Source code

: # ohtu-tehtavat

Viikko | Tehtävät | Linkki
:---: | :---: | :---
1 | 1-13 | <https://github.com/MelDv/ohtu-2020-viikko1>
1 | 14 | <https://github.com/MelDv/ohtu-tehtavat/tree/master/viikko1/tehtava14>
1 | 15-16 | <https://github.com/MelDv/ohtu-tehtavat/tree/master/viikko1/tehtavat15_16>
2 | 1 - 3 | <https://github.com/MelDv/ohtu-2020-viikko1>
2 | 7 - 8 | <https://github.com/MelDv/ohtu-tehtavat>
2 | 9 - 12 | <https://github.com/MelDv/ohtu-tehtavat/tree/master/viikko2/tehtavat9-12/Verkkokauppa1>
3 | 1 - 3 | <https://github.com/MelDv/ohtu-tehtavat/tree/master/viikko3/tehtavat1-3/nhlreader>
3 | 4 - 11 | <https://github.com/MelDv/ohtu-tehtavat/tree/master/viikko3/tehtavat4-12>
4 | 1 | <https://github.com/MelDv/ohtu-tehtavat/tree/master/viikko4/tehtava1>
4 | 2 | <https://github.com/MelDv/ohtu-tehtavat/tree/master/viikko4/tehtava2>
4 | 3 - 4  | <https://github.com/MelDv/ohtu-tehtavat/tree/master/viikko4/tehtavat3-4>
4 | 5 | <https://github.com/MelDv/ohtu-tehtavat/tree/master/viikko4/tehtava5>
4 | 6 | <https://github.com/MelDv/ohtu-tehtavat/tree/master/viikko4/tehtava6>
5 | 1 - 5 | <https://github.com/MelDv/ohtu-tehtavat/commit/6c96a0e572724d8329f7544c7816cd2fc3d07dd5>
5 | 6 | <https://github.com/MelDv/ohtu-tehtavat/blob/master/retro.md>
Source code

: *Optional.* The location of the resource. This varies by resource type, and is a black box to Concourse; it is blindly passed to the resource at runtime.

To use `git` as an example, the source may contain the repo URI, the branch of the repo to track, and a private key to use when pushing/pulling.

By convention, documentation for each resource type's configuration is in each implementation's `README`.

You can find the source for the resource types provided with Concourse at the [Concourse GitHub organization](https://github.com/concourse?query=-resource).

++++++++++++++++++++

**PROMPT**
Take every line from the listing above that includes the word "resource" and copy it.

**OUTPUT**
: *Optional.* The location of the resource. This varies by resource type, and is a black box to Concourse; it is blindly passed to the resource at runtime.
By convention, documentation for each resource type's configuration is in each implementation's `README`.
You can find the source for the resource types provided with Concourse at the [Concourse GitHub organization](https://github.com/concourse?query=-resource).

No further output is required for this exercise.